Your goal: An exact transcription of every entry is required, with the images left out.
──────── Records shown ────────
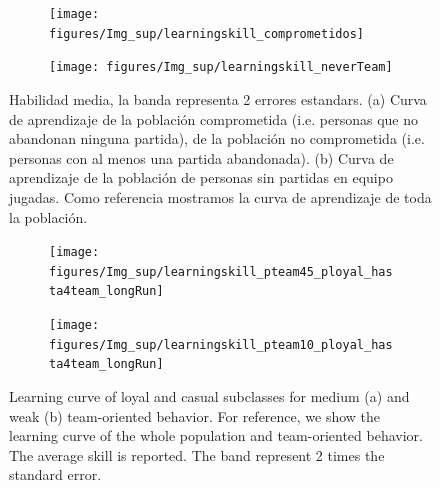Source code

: \documentclass[a4paper,11pt]{book}
\theoremstyle{definition}
\begin{document}
\begin{figure}[H]
\centering
  \begin{subfigure}[b]{0.49\textwidth}
  \texttt{[image: figures/Img\_sup/learningskill\_comprometidos]}
  \caption{}
  \label{learningskill_comprometidos}
  \end{subfigure}
  \begin{subfigure}[b]{0.49\textwidth}
   \texttt{[image: figures/Img\_sup/learningskill\_neverTeam]}
   \label{learningskill_neverTeam}
  \end{subfigure}
  \caption{Habilidad media, la banda representa 2 errores estandars.
  (a) Curva de aprendizaje de la poblaci\'on comprometida (i.e. personas que no abandonan ninguna partida), de la poblaci\'on no comprometida (i.e. personas con al menos una partida abandonada).
  (b) Curva de aprendizaje de la poblaci\'on de personas sin partidas en equipo jugadas.
  Como referencia mostramos la curva de aprendizaje de toda la poblaci\'on.}
\end{figure}




\begin{figure}[H]
  \centering
  \begin{subfigure}[b]{0.49\textwidth}
  \texttt{[image: figures/Img\_sup/learningskill\_pteam45\_ployal\_hasta4team\_longRun]}
  \label{learningskill_pteam45_ployal_hasta4team_longRun}
   \end{subfigure}
  \begin{subfigure}[b]{0.49\textwidth}
  \texttt{[image: figures/Img\_sup/learningskill\_pteam10\_ployal\_hasta4team\_longRun]}
  \label{learningskill_pteam10_ployal_hasta4team_longRun}
  \end{subfigure}
  \caption{Learning curve of loyal and casual subclasses for medium (a) and weak (b) team-oriented behavior. For reference, we show the learning curve of the whole population and team-oriented behavior. The average skill is reported. The band represent 2 times the standard error.}
    \label{learning_curve_ployal_hasta4team_longRun}
\end{figure}
\end{document}
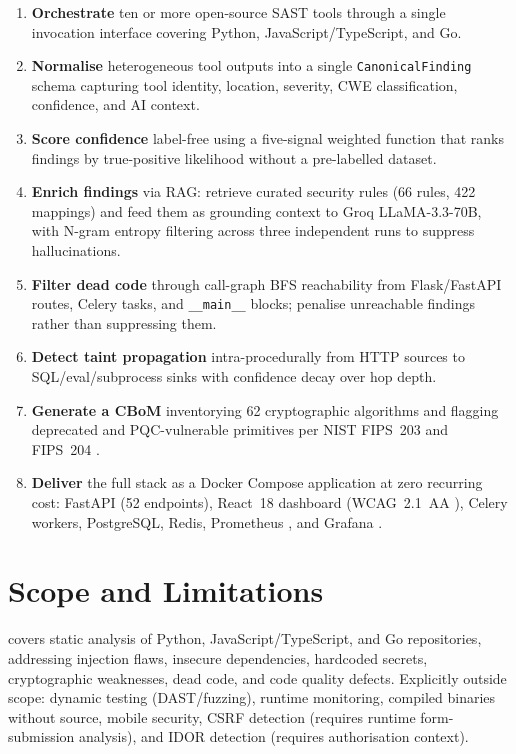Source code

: \begin{enumerate}
  \item \textbf{Orchestrate} ten or more open-source SAST tools through a single invocation interface covering Python, JavaScript/TypeScript, and Go.
  \item \textbf{Normalise} heterogeneous tool outputs into a single \texttt{CanonicalFinding} schema capturing tool identity, location, severity, CWE classification, confidence, and AI context.
  \item \textbf{Score confidence} label-free using a five-signal weighted function that ranks findings by true-positive likelihood without a pre-labelled dataset.
  \item \textbf{Enrich findings} via RAG: retrieve curated security rules (66 rules, 422 mappings) and feed them as grounding context to Groq LLaMA-3.3-70B, with N-gram entropy filtering across three independent runs to suppress hallucinations.
  \item \textbf{Filter dead code} through call-graph BFS reachability from Flask/FastAPI routes, Celery tasks, and \texttt{\_\_main\_\_} blocks; penalise unreachable findings rather than suppressing them.
  \item \textbf{Detect taint propagation} intra-procedurally from HTTP sources to SQL/eval/subprocess sinks with confidence decay over hop depth.
  \item \textbf{Generate a CBoM} inventorying 62 cryptographic algorithms and flagging deprecated and PQC-vulnerable primitives per NIST FIPS~203 \cite{nist_fips_203} and FIPS~204 \cite{nist_fips_204}.
  \item \textbf{Deliver} the full stack as a Docker Compose application at zero recurring cost: FastAPI \cite{fastapi_framework} (52 endpoints), React~18 dashboard (WCAG~2.1~AA \cite{wcag21}), Celery \cite{celery_project} workers, PostgreSQL, Redis, Prometheus \cite{prometheus_docs}, and Grafana \cite{grafana_docs}.
\end{enumerate}

\section{Scope and Limitations}
\label{sec:scope}

\ACRQA{} covers static analysis of Python, JavaScript/TypeScript, and Go repositories, addressing injection flaws, insecure dependencies, hardcoded secrets, cryptographic weaknesses, dead code, and code quality defects. Explicitly outside scope: dynamic testing (DAST/fuzzing), runtime monitoring, compiled binaries without source, mobile security, CSRF detection (requires runtime form-submission analysis), and IDOR detection (requires authorisation context).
────────
Answer space:
Source code

: \documentclass[a4paper,11pt]{book}
\theoremstyle{definition}
\begin{document}
\begin{figure}[H]
\centering
  \begin{subfigure}[b]{0.49\textwidth}
  \texttt{[image: figures/Img\_sup/learningskill\_comprometidos]}
  \caption{}
  \label{learningskill_comprometidos}
  \end{subfigure}
  \begin{subfigure}[b]{0.49\textwidth}
   \texttt{[image: figures/Img\_sup/learningskill\_neverTeam]}
   \label{learningskill_neverTeam}
  \end{subfigure}
  \caption{Habilidad media, la banda representa 2 errores estandars.
  (a) Curva de aprendizaje de la poblaci\'on comprometida (i.e. personas que no abandonan ninguna partida), de la poblaci\'on no comprometida (i.e. personas con al menos una partida abandonada).
  (b) Curva de aprendizaje de la poblaci\'on de personas sin partidas en equipo jugadas.
  Como referencia mostramos la curva de aprendizaje de toda la poblaci\'on.}
\end{figure}




\begin{figure}[H]
  \centering
  \begin{subfigure}[b]{0.49\textwidth}
  \texttt{[image: figures/Img\_sup/learningskill\_pteam45\_ployal\_hasta4team\_longRun]}
  \label{learningskill_pteam45_ployal_hasta4team_longRun}
   \end{subfigure}
  \begin{subfigure}[b]{0.49\textwidth}
  \texttt{[image: figures/Img\_sup/learningskill\_pteam10\_ployal\_hasta4team\_longRun]}
  \label{learningskill_pteam10_ployal_hasta4team_longRun}
  \end{subfigure}
  \caption{Learning curve of loyal and casual subclasses for medium (a) and weak (b) team-oriented behavior. For reference, we show the learning curve of the whole population and team-oriented behavior. The average skill is reported. The band represent 2 times the standard error.}
    \label{learning_curve_ployal_hasta4team_longRun}
\end{figure}
\end{document}
Source code

: \begin{enumerate}
  \item \textbf{Orchestrate} ten or more open-source SAST tools through a single invocation interface covering Python, JavaScript/TypeScript, and Go.
  \item \textbf{Normalise} heterogeneous tool outputs into a single \texttt{CanonicalFinding} schema capturing tool identity, location, severity, CWE classification, confidence, and AI context.
  \item \textbf{Score confidence} label-free using a five-signal weighted function that ranks findings by true-positive likelihood without a pre-labelled dataset.
  \item \textbf{Enrich findings} via RAG: retrieve curated security rules (66 rules, 422 mappings) and feed them as grounding context to Groq LLaMA-3.3-70B, with N-gram entropy filtering across three independent runs to suppress hallucinations.
  \item \textbf{Filter dead code} through call-graph BFS reachability from Flask/FastAPI routes, Celery tasks, and \texttt{\_\_main\_\_} blocks; penalise unreachable findings rather than suppressing them.
  \item \textbf{Detect taint propagation} intra-procedurally from HTTP sources to SQL/eval/subprocess sinks with confidence decay over hop depth.
  \item \textbf{Generate a CBoM} inventorying 62 cryptographic algorithms and flagging deprecated and PQC-vulnerable primitives per NIST FIPS~203 \cite{nist_fips_203} and FIPS~204 \cite{nist_fips_204}.
  \item \textbf{Deliver} the full stack as a Docker Compose application at zero recurring cost: FastAPI \cite{fastapi_framework} (52 endpoints), React~18 dashboard (WCAG~2.1~AA \cite{wcag21}), Celery \cite{celery_project} workers, PostgreSQL, Redis, Prometheus \cite{prometheus_docs}, and Grafana \cite{grafana_docs}.
\end{enumerate}

\section{Scope and Limitations}
\label{sec:scope}

\ACRQA{} covers static analysis of Python, JavaScript/TypeScript, and Go repositories, addressing injection flaws, insecure dependencies, hardcoded secrets, cryptographic weaknesses, dead code, and code quality defects. Explicitly outside scope: dynamic testing (DAST/fuzzing), runtime monitoring, compiled binaries without source, mobile security, CSRF detection (requires runtime form-submission analysis), and IDOR detection (requires authorisation context).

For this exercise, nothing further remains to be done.